In an interview in this week's Italian news magazine L'Espresso, Cardinal Casaroli made the first open Vatican comment on the involvement of its own bank with
the now-liquidated Banco Ambrosiano.
The cardinal disputed press reports that the letters of patronage to the bank's president, the late Roberto Calvi, covered loans totalling $1.2 billion (£700 million).
"In the opinion of the experts, the tone of those letters, which are standard banking practice, is such that they do not necessarily imply a full obligation. I think there are limits to the commitment many people think those letters give rise to" said Cardinal Casaroli.
Cardinal Casaroli said last Friday that the total sum due to the Banco Ambrosiano from the Vatican was about £200-£250 million.
The Vatican has blamed oversight and inexperience as the main reasons for any mistakes on their part in the affair.

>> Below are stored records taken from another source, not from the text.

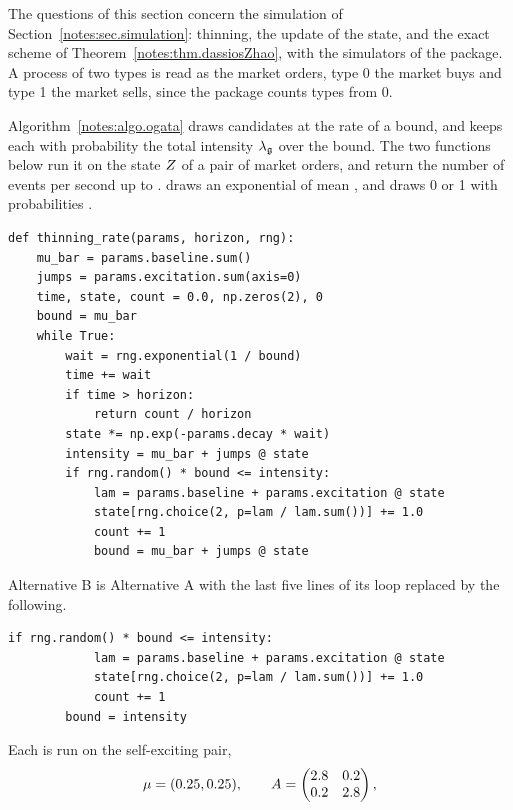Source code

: The questions of this section concern the simulation of Section~\ref{notes:sec.simulation}:
thinning, the update of the state,
and the exact scheme of Theorem~\ref{notes:thm.dassiosZhao},
with the simulators of the package.
A process of two types is read as the market orders,
type 0 the market buys and type 1 the market sells,
since the package counts types from 0.

\begin{question}
\label{question.thinningBoundAfterTheJump}
Algorithm~\ref{notes:algo.ogata} draws candidates at the rate of a bound,
and keeps each with probability the total intensity $\totalIntensity$ over the bound.
The two functions below run it on the state $\decayedCounts$ of a pair of market orders,
and return the number of events per second up to .
 draws an exponential of mean ,
and  draws 0 or 1 with probabilities .
\begin{lstlisting}[caption={Alternative A}, label=listing.thinningBoundAfterTheJumpA]
def thinning_rate(params, horizon, rng):
    mu_bar = params.baseline.sum()
    jumps = params.excitation.sum(axis=0)
    time, state, count = 0.0, np.zeros(2), 0
    bound = mu_bar
    while True:
        wait = rng.exponential(1 / bound)
        time += wait
        if time > horizon:
            return count / horizon
        state *= np.exp(-params.decay * wait)
        intensity = mu_bar + jumps @ state
        if rng.random() * bound <= intensity:
            lam = params.baseline + params.excitation @ state
            state[rng.choice(2, p=lam / lam.sum())] += 1.0
            count += 1
            bound = mu_bar + jumps @ state
\end{lstlisting}
Alternative B is Alternative A with the last five lines of its loop replaced by the following.
\begin{lstlisting}[caption={Alternative B, the end of its loop}, label=listing.thinningBoundAfterTheJumpB]
        if rng.random() * bound <= intensity:
            lam = params.baseline + params.excitation @ state
            state[rng.choice(2, p=lam / lam.sum())] += 1.0
            count += 1
        bound = intensity
\end{lstlisting}
Each is run on the self-exciting pair,
\begin{equation*}
 \baseIntensity = (0.25, 0.25),
 \qquad
 \excitation = \begin{pmatrix} 2.8 & 0.2 \\ 0.2 & 2.8 \end{pmatrix},

\end{equation*}
\end{question}
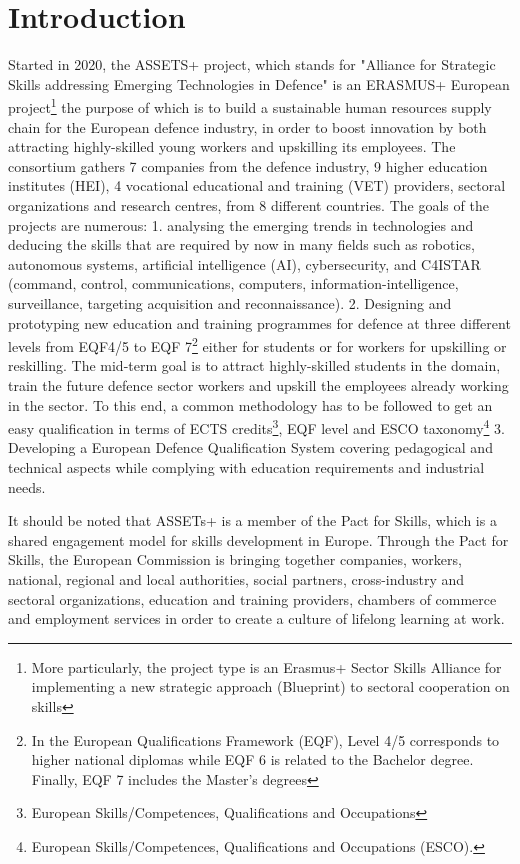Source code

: \documentclass{article}
\begin{document}
\section{Introduction}
 Started in 2020, the ASSETS+ project, which stands for "Alliance for Strategic Skills addressing Emerging Technologies in Defence"  is an ERASMUS+ European project\footnote{More particularly, the project type is an Erasmus+ Sector Skills Alliance for implementing a new strategic approach (Blueprint) to sectoral cooperation on skills} the purpose of which is to build a sustainable human resources supply chain for the European defence industry, in order to boost innovation by both attracting highly-skilled young workers and upskilling its employees.  The consortium gathers 7 companies from the defence industry, 9 higher education institutes (HEI), 4 vocational educational and training (VET) providers, sectoral organizations and research centres, from 8 different countries. The goals of the projects are numerous:
1. analysing the emerging trends in technologies and deducing the skills that are required by now in many fields such as robotics, autonomous systems, artificial intelligence (AI), cybersecurity, and C4ISTAR (command, control, communications, computers, information-intelligence, surveillance, targeting acquisition and reconnaissance). 2. Designing and prototyping new education and training programmes for defence at three different levels from EQF4/5 to EQF 7\footnote{In the European Qualifications Framework (EQF), Level 4/5 corresponds to higher national diplomas while EQF 6 is related to the Bachelor degree. Finally, EQF 7 includes the Master’s degrees} either for students or for workers for upskilling or reskilling. The mid-term goal is to attract highly-skilled students in the domain, train the future defence sector workers and upskill the employees already working in the sector.  To this end, a common methodology has to be followed to get an easy qualification in terms of ECTS credits\footnote{European Skills/Competences, Qualifications and Occupations}, EQF level and ESCO taxonomy\footnote{European Skills/Competences, Qualifications and Occupations (ESCO).}
3. Developing a European Defence Qualification System covering pedagogical and technical aspects while complying with education requirements and industrial needs.

It should be noted that ASSETs+ is a member of the Pact for Skills, which is a shared engagement model for skills development in Europe. Through the Pact for Skills, the European Commission is bringing together companies, workers, national, regional and local authorities, social partners, cross-industry and sectoral organizations, education and training providers, chambers of commerce and employment services in order to create a culture of lifelong learning at work.
\end{document}
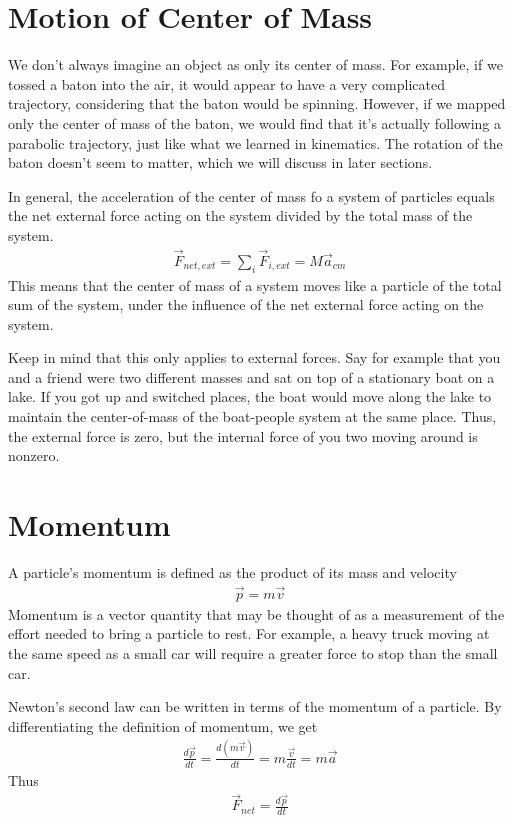 \documentclass[11pt]{article}
\begin{document}
\section{Motion of Center of Mass}

We don't always imagine an object as only its center of mass. For example, if we tossed a baton into the air, it would appear to have a very complicated trajectory, considering that the baton would be spinning. However, if we mapped only the center of mass of the baton, we would find that it's actually following a parabolic trajectory, just like what we learned in kinematics. The rotation of the baton doesn't seem to matter, which we will discuss in later sections.

In general, the acceleration of the center of mass fo a system of particles equals the net external force acting on the system divided by the total mass of the system. 
\begin{align*}
    \Vec{F}_{net,ext} = \sum_i \Vec{F}_{i,ext} = M\Vec{a}_{cm}
\end{align*}
This means that the center of mass of a system moves like a particle of the total sum of the system, under the influence of the net external force acting on the system.

Keep in mind that this only applies to external forces. Say for example that you and a friend were two different masses and sat on top of a stationary boat on a lake. If you got up and switched places, the boat would move along the lake to maintain the center-of-mass of the boat-people system at the same place. Thus, the external force is zero, but the internal force of you two moving around is nonzero.

\section{Momentum}

A particle's momentum is defined as the product of its mass and velocity
\begin{align*}
    \Vec{p} = m\Vec{v}
\end{align*}
Momentum is a vector quantity that may be thought of as a measurement of the effort needed to bring a particle to rest. For example, a heavy truck moving at the same speed as a small car will require a greater force to stop than the small car. 

Newton's second law can be written in terms of the momentum of a particle. By differentiating the definition of momentum, we get
\begin{align}
    \frac{d\Vec{p}}{dt} = \frac{d(m\Vec{v})}{dt} = m \frac{\Vec{v}}{dt} = m\Vec{a}
\end{align}
Thus
\begin{align*}
    \Vec{F}_{net} = \frac{d\Vec{p}}{dt}
\end{align*}
\end{document}
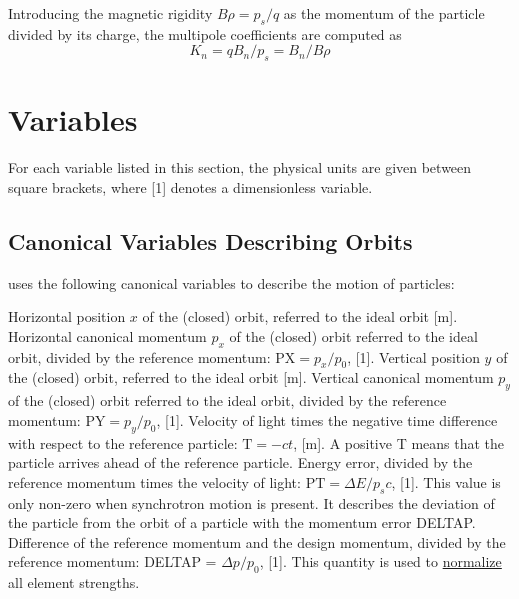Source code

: Introducing the magnetic rigidity \(B \rho = p_s / q\) as the
momentum of the particle divided by its charge, the multipole
coefficients are computed as
\begin{equation}\label{eq:kn}
K_n = q B_n / p_s  =  B_n / B \rho 
\end{equation}



\section{Variables}
\label{sec:variables}

For each variable listed in this section, the physical units are given
between square brackets, where [1] denotes a dimensionless variable.

\subsection{Canonical Variables Describing Orbits}
\label{subsec:tables_canon}
\madx uses the following canonical variables to describe the motion of particles: 
\begin{madlist}
    Horizontal position $x$ of the (closed) orbit,
     referred to the ideal orbit [m].    
    Horizontal canonical momentum $p_x$ of the
     (closed) orbit referred to the ideal orbit, divided by the
     reference momentum: $\textrm{PX} = p_x / p_0$, [1].   
    Vertical position $y$ of the (closed) orbit, referred
     to the ideal orbit [m].   
    Vertical canonical momentum $p_y$ of the (closed)
     orbit referred to the ideal orbit, divided by the reference
     momentum: $\textrm{PY} = p_y / p_0$, [1].   
    Velocity of light times the negative time difference with
     respect to the reference particle: $\textrm{T} =  - c t$, [m]. A
     positive T means that the particle arrives ahead of the reference
     particle.   
    Energy error, divided by the reference momentum times the
     velocity of light: $\textrm{PT} = \Delta E / p_s c$, [1]. 
     This value is only non-zero when synchrotron motion is
     present. It describes the deviation of the particle from the orbit
     of a particle with the momentum error DELTAP.   
    Difference of the reference momentum and the design
     momentum, divided by the reference momentum: DELTAP =
     $\Delta p / p_0$, [1]. This quantity is used to
     \hyperref[chap:differences]{normalize} all element strengths.   
\end{madlist} 

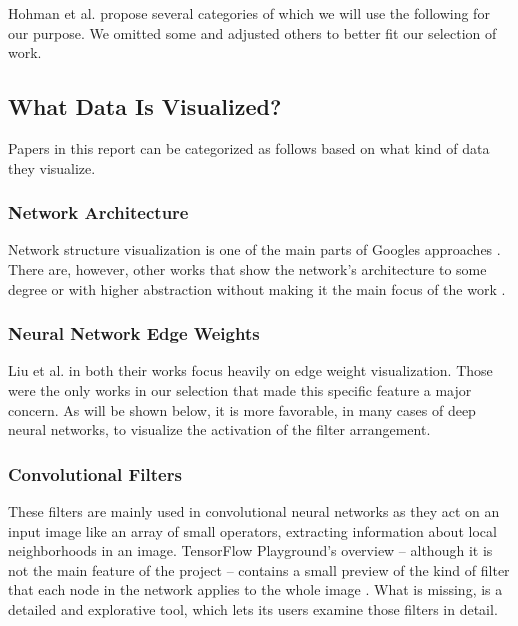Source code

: \documentclass{acmsiggraph}               %
\begin{document}
Hohman et al. propose several categories of which we will use the following for our purpose. We omitted some and adjusted others to better fit our selection of work.

\subsection{What Data Is Visualized?}
Papers in this report can be categorized as follows based on what kind of data they visualize.
\subsubsection{Network Architecture}
Network structure visualization is one of the main parts of Googles approaches \cite{Wongsuphasawat2018,Smilkov2017}.
There are, however, other works that show the network's architecture to some degree or with higher abstraction without making it the main focus of the work \cite{Liu2016,Liu2018}.
\subsubsection{Neural Network Edge Weights}
Liu et al. in both their works \cite{Liu2016,Liu2018} focus heavily on edge weight visualization. Those were the only works in our selection that made this specific feature a major concern. As will be shown below, it is more favorable, in many cases of deep neural networks, to visualize the activation of the filter arrangement.
\subsubsection{Convolutional Filters}
These filters are mainly used in convolutional neural networks as they act on an input image like an array of small operators, extracting information about local neighborhoods in an image. TensorFlow Playground's overview -- although it is not the main feature of the project -- contains a small preview of the kind of filter that each node in the network applies to the whole image \cite{Smilkov2017}. What is missing, is a detailed and explorative tool, which lets its users examine those filters in detail.
\end{document}
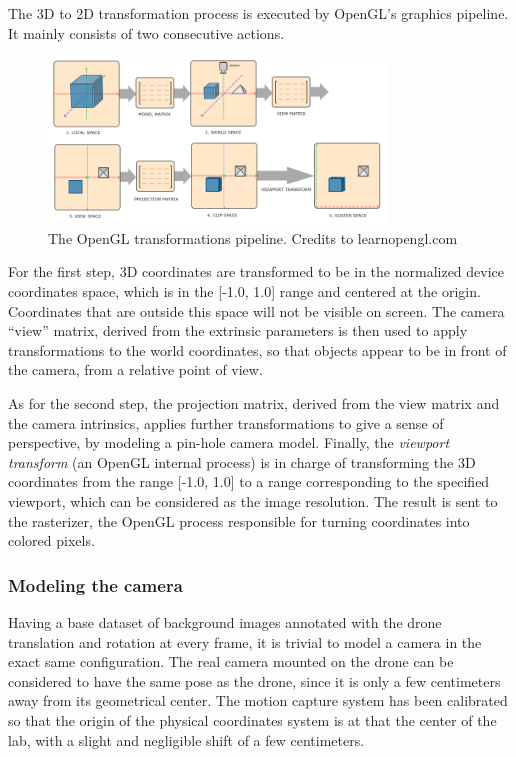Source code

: The 3D to 2D transformation process is executed by OpenGL's graphics pipeline.
It mainly consists of two consecutive actions.

\begin{figure}[h]
	\center
	\includegraphics[width=0.8\textwidth]{figure/pipeline.png}
	\caption[OpenGL transformations pipeline]{The OpenGL transformations
	pipeline. Credits to learnopengl.com~\cite{LearnOpenGL} }
	\label{fig:openglpipeline}
\end{figure}

For the first step, 3D coordinates are transformed to be in the normalized
device coordinates space, which is in the [-1.0, 1.0] range and centered at the
origin. Coordinates that are outside this space will not be visible on screen.
The camera ``view'' matrix, derived from the extrinsic parameters is then used
to apply transformations to the world coordinates, so that objects appear to be
in front of the camera, from a relative point of view.

As for the second step, the projection matrix, derived from the view matrix and
the camera intrinsics, applies further transformations to give a sense of
perspective, by modeling a pin-hole camera model. Finally, the \emph{viewport
transform} (an OpenGL internal process) is in charge of transforming the 3D
coordinates from the range [-1.0, 1.0] to a range corresponding to the
specified viewport, which can be considered as the image resolution. The result
is sent to the rasterizer, the OpenGL process responsible for turning
coordinates into colored pixels.


	\subsubsection{Modeling the camera}

Having a base dataset of background images annotated with the drone translation
and rotation at every frame, it is trivial to model a camera in the exact same
configuration. The real camera mounted on the drone can be considered to have
the same pose as the drone, since it is only a few centimeters away from its
geometrical center. The motion capture system has been calibrated so that the
origin of the physical coordinates system is at that the center of the lab,
with a slight and negligible shift of a few centimeters.\\

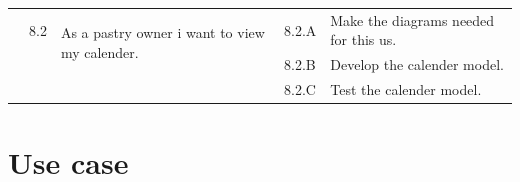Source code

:\documentclass[12pt,a4paper]{report}
\begin{document}
\begin{table}[H]
\begin{center}
\begin{tabular}{|  p{3cm}|  p{1cm}| p{4cm}|  p{1cm}| p{6cm}|}
			&                       
			8.2  &  
			\multirow{2}{4cm}{As a pastry owner i want to view my calender.}
			
			&				                      
			8.2.A &                        
			Make the diagrams needed for this \ac{us}.
			\\ 
			\cline{4-5}    
			&                   
			&                                 
			&                        
			8.2.B &                        
			Develop the calender model.
			\\ 
			\cline{4-5}    
			&                   
			&                                 
			&                        
			8.2.C &                        
			Test the calender model.
			
			\\
			\hline
		\end{tabular}
		
	\end{center}
	
\end{table}
\clearpage
	\section{Use case}
\end{document}
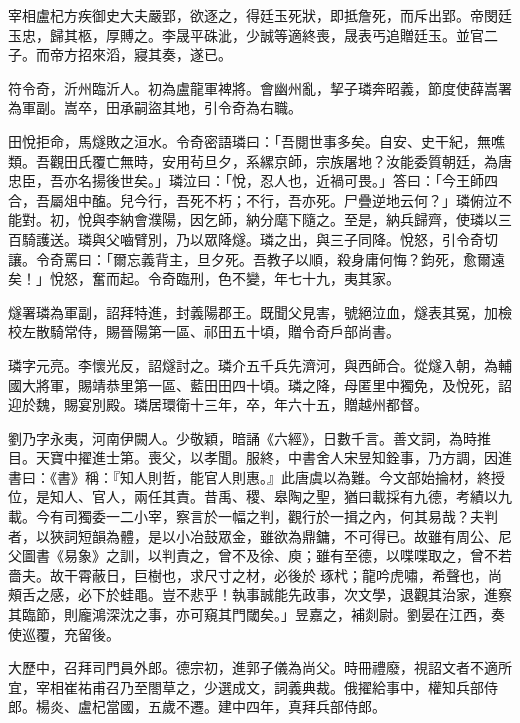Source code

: \begin{pinyinscope}
 宰相盧杞方疾御史大夫嚴郢，欲逐之，得廷玉死狀，即抵詹死，而斥出郢。帝閔廷玉忠，歸其柩，厚賻之。李晟平硃泚，少誠等適終喪，晟表丐追贈廷玉。並官二子。而帝方招來滔，寢其奏，遂已。



 符令奇，沂州臨沂人。初為盧龍軍裨將。會幽州亂，挈子璘奔昭義，節度使薛嵩署為軍副。嵩卒，田承嗣盜其地，引令奇為右職。



 田悅拒命，馬燧敗之洹水。令奇密語璘曰：「吾閱世事多矣。自安、史干紀，無噍類。吾觀田氏覆亡無時，安用茍旦夕，系縲京師，宗族屠地？汝能委質朝廷，為唐忠臣，吾亦名揚後世矣。」璘泣曰：「悅，忍人也，近禍可畏。」答曰：「今王師四合，吾屬俎中醢。兒今行，吾死不朽；不行，吾亦死。尸疊逆地云何？」璘俯泣不能對。初，悅與李納會濮陽，因乞師，納分麾下隨之。至是，納兵歸齊，使璘以三百騎護送。璘與父嚙臂別，乃以眾降燧。璘之出，與三子同降。悅怒，引令奇切讓。令奇罵曰：「爾忘義背主，旦夕死。吾教子以順，殺身庸何悔？鈞死，愈爾遠矣！」悅怒，奮而起。令奇臨刑，色不變，年七十九，夷其家。



 燧署璘為軍副，詔拜特進，封義陽郡王。既聞父見害，號絕泣血，燧表其冤，加檢校左散騎常侍，賜晉陽第一區、祁田五十頃，贈令奇戶部尚書。



 璘字元亮。李懷光反，詔燧討之。璘介五千兵先濟河，與西師合。從燧入朝，為輔國大將軍，賜靖恭里第一區、藍田田四十頃。璘之降，母匿里中獨免，及悅死，詔迎於魏，賜宴別殿。璘居環衛十三年，卒，年六十五，贈越州都督。



 劉乃字永夷，河南伊闕人。少敬穎，暗誦《六經》，日數千言。善文詞，為時推目。天寶中擢進士第。喪父，以孝聞。服終，中書舍人宋昱知銓事，乃方調，因進書曰：《書》稱：『知人則哲，能官人則惠。』此唐虞以為難。今文部始掄材，終授位，是知人、官人，兩任其責。昔禹、稷、皋陶之聖，猶曰載採有九德，考績以九載。今有司獨委一二小宰，察言於一幅之判，觀行於一揖之內，何其易哉？夫判者，以狹詞短韻為體，是以小冶鼓眾金，雖欲為鼎鏞，不可得已。故雖有周公、尼父圖書《易象》之訓，以判責之，曾不及徐、庾；雖有至德，以喋喋取之，曾不若嗇夫。故干霄蔽日，巨樹也，求尺寸之材，必後於琢杙；龍吟虎嘯，希聲也，尚頰舌之感，必下於蛙黽。豈不悲乎！執事誠能先政事，次文學，退觀其治家，進察其臨節，則龐鴻深沈之事，亦可窺其門閾矣。」昱嘉之，補剡尉。劉晏在江西，奏使巡覆，充留後。



 大歷中，召拜司門員外郎。德宗初，進郭子儀為尚父。時冊禮廢，視詔文者不適所宜，宰相崔祐甫召乃至閤草之，少選成文，詞義典裁。俄擢給事中，權知兵部侍郎。楊炎、盧杞當國，五歲不遷。建中四年，真拜兵部侍郎。




\end{pinyinscope}
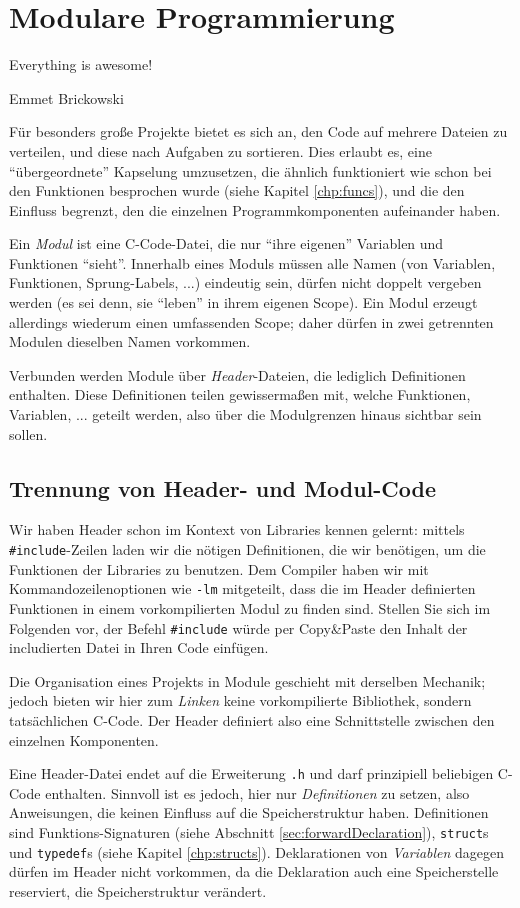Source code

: \chapter{Modulare Programmierung}\label{chp:modules}
\epigraph{Everything is awesome!}{Emmet Brickowski}

Für besonders große Projekte bietet es sich an, den Code auf mehrere Dateien zu verteilen, und diese nach Aufgaben zu sortieren. Dies erlaubt es, eine \enquote{übergeordnete} Kapselung umzusetzen, die ähnlich funktioniert wie schon bei den Funktionen besprochen wurde (siehe Kapitel \ref{chp:funcs}), und die den Einfluss begrenzt, den die einzelnen Programmkomponenten aufeinander haben.

Ein \emph{Modul} ist eine C-Code-Datei, die nur \enquote{ihre eigenen} Variablen und Funktionen \enquote{sieht}. Innerhalb eines Moduls müssen alle Namen (von Variablen, Funktionen, Sprung-Labels, ...) eindeutig sein, \ie dürfen nicht doppelt vergeben werden (es sei denn, sie \enquote{leben} in ihrem eigenen Scope). Ein Modul erzeugt allerdings wiederum einen umfassenden Scope; daher dürfen in zwei getrennten Modulen dieselben Namen vorkommen.

Verbunden werden Module über \emph{Header}-Dateien, die lediglich Definitionen enthalten. Diese Definitionen teilen gewissermaßen mit, welche Funktionen, Variablen, ... geteilt werden, also über die Modulgrenzen hinaus sichtbar sein sollen.

\section{Trennung von Header- und Modul-Code}
Wir haben Header schon im Kontext von Libraries kennen gelernt: mittels \texttt{#include}-Zeilen laden wir die nötigen Definitionen, die wir benötigen, um die Funktionen der Libraries zu benutzen. Dem Compiler haben wir mit Kommandozeilenoptionen wie \texttt{-lm} mitgeteilt, dass die im Header definierten Funktionen in einem vorkompilierten Modul zu finden sind. Stellen Sie sich im Folgenden vor, der Befehl \texttt{#include} würde per Copy\&Paste den Inhalt der includierten Datei in Ihren Code einfügen.

Die Organisation eines Projekts in Module geschieht mit derselben Mechanik; jedoch bieten wir hier zum \emph{Linken} keine vorkompilierte Bibliothek, sondern tatsächlichen C-Code. Der Header definiert also eine Schnittstelle zwischen den einzelnen Komponenten.

Eine Header-Datei endet auf die Erweiterung \texttt{.h} und darf prinzipiell beliebigen C-Code enthalten. Sinnvoll ist es jedoch, hier nur \emph{Definitionen} zu setzen, also Anweisungen, die keinen Einfluss auf die Speicherstruktur haben. Definitionen sind \eg Funktions-Signaturen (siehe Abschnitt \ref{sec:forwardDeclaration}), \texttt{struct}s und \texttt{typedef}s (siehe Kapitel \ref{chp:structs}). Deklarationen von \emph{Variablen} dagegen dürfen im Header nicht vorkommen, da die Deklaration auch eine Speicherstelle reserviert, \ie die Speicherstruktur verändert.

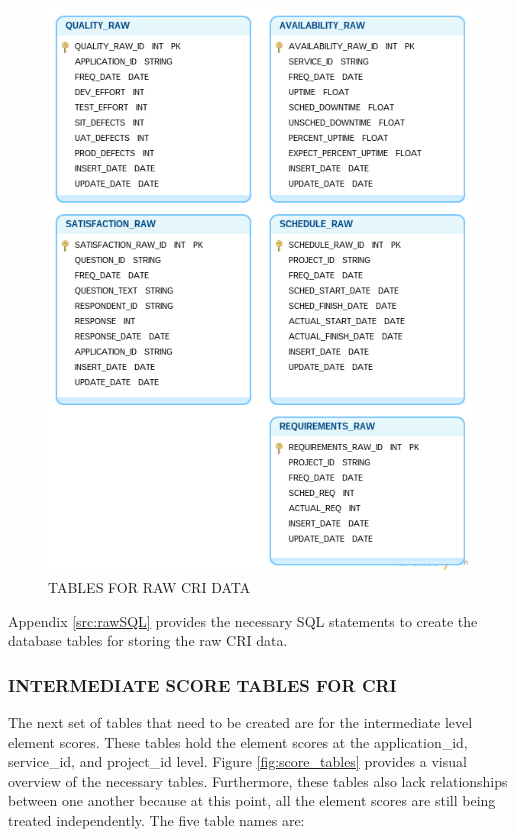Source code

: \documentclass[SDSUThesis.tex]{subfiles}
\begin{document}
           \begin{figure}[ht]
                \centering
                \includegraphics[scale=.55]{images/raw_tables.png}
                \caption{TABLES FOR RAW CRI DATA}
                \label{fig:raw}
            \end{figure}
            
            Appendix \ref{src:rawSQL} provides the necessary SQL statements to create the 
            database tables for storing the raw CRI data.  
            
        \subsubsection{INTERMEDIATE SCORE TABLES FOR CRI}
            The next set of tables that need to be created are for the 
            intermediate level element scores.  These tables hold the
            element scores at the application\_id, service\_id, and project\_id
            level.  Figure \ref{fig:score_tables} provides a visual overview
            of the necessary tables.  Furthermore, these tables also lack
            relationships between one another because at this point, all the
            element scores are still being treated independently.  The five
            table names are:
            
\end{document}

But this implies a rebuke for Archbishop Paul Marcinkus, president of the Vatican bank, for the past 11 years. Relations between Archbishop Marcinkus and Cardinal Casaroli are said to be "not good."
The Vatican has denied a report in the Rome daily, II Messaggero, that the archbishop had been removed from his post as papal trip organiser and bodyguard.
Noting that archbishop Marcinkus would accompany Pope John Paul on his next foreign trip to Spain from October 12-20, the Vatican communique said he had not been removed from "any post" in the Vatican.